Depiction of photon recycling inside the crystalline structure of perovskite. Credit: Criss Hohmann

Scientists have discovered that a highly promising group of materials known as hybrid lead halide perovskites can recycle light which could lead to large gains in the efficiency of solar cells. As well as being cheap and easy to produce, perovskite solar cells have, in the space of a few years, become almost as energy-efficient as silicon – the material currently used in most household solar panels.
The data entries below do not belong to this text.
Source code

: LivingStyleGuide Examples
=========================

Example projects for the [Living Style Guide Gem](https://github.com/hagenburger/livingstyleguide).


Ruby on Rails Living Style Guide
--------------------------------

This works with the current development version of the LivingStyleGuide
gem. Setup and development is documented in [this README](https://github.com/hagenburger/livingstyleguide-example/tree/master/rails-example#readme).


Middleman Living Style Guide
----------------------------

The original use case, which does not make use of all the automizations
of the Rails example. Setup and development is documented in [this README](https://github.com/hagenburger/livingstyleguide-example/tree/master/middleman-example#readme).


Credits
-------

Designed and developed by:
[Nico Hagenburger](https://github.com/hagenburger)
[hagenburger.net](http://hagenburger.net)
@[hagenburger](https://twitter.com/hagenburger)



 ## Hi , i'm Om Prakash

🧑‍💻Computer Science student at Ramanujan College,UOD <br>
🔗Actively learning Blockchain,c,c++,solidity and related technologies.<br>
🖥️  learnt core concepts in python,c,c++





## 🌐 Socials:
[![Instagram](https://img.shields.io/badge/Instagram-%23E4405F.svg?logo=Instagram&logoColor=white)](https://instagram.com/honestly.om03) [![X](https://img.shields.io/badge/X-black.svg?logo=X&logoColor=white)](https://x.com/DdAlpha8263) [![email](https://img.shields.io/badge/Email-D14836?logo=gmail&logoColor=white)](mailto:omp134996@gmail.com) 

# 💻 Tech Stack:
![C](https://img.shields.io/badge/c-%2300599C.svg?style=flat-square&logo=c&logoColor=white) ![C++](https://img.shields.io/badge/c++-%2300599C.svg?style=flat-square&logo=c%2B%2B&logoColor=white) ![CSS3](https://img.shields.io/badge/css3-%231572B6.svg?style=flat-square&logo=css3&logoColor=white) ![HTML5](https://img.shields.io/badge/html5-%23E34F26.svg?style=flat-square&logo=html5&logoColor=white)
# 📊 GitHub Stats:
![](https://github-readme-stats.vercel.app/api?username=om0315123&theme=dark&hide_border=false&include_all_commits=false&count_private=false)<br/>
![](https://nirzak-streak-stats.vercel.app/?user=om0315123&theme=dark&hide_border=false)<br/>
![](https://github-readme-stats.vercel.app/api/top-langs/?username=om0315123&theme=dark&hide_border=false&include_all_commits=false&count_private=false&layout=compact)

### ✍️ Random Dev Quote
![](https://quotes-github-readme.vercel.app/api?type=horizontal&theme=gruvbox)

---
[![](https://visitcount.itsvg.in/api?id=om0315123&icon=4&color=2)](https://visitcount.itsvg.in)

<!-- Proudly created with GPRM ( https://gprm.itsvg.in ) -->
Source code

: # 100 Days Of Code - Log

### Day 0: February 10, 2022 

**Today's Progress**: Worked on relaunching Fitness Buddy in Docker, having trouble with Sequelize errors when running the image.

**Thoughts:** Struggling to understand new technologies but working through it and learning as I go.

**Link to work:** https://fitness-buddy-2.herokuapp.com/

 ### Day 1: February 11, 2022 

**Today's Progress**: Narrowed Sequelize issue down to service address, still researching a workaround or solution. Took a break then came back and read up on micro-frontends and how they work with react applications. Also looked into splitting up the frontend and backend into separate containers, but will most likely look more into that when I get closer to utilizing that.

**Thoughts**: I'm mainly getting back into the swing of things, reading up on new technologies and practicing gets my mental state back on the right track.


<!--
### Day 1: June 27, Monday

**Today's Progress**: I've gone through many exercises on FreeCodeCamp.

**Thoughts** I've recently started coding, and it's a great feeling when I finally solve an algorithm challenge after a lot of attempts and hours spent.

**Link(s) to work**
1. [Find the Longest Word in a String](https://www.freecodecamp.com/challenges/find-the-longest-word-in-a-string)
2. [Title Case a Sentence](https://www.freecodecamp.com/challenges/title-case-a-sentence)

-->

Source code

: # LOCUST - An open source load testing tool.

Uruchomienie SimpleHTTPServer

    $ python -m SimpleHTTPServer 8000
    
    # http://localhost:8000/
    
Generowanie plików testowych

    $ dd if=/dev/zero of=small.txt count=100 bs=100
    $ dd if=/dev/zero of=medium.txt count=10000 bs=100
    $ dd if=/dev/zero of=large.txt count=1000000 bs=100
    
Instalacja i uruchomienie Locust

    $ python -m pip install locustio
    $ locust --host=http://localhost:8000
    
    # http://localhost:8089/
By showing that they can also be optimised to recycle light, the new study suggests that this could just be the beginning. Solar cells work by absorbing photons from the sun to create electrical charges, but the process also works in reverse, because when the electrical charges recombine, they can create a photon. The research shows that perovskite cells have the extra ability to re-absorb these regenerated photons – a process known as “photon recycling.” This creates a concentration effect inside the cell.

The study builds on an established collaboration, focusing on the use of these materials not only in solar cells but also in LEDs.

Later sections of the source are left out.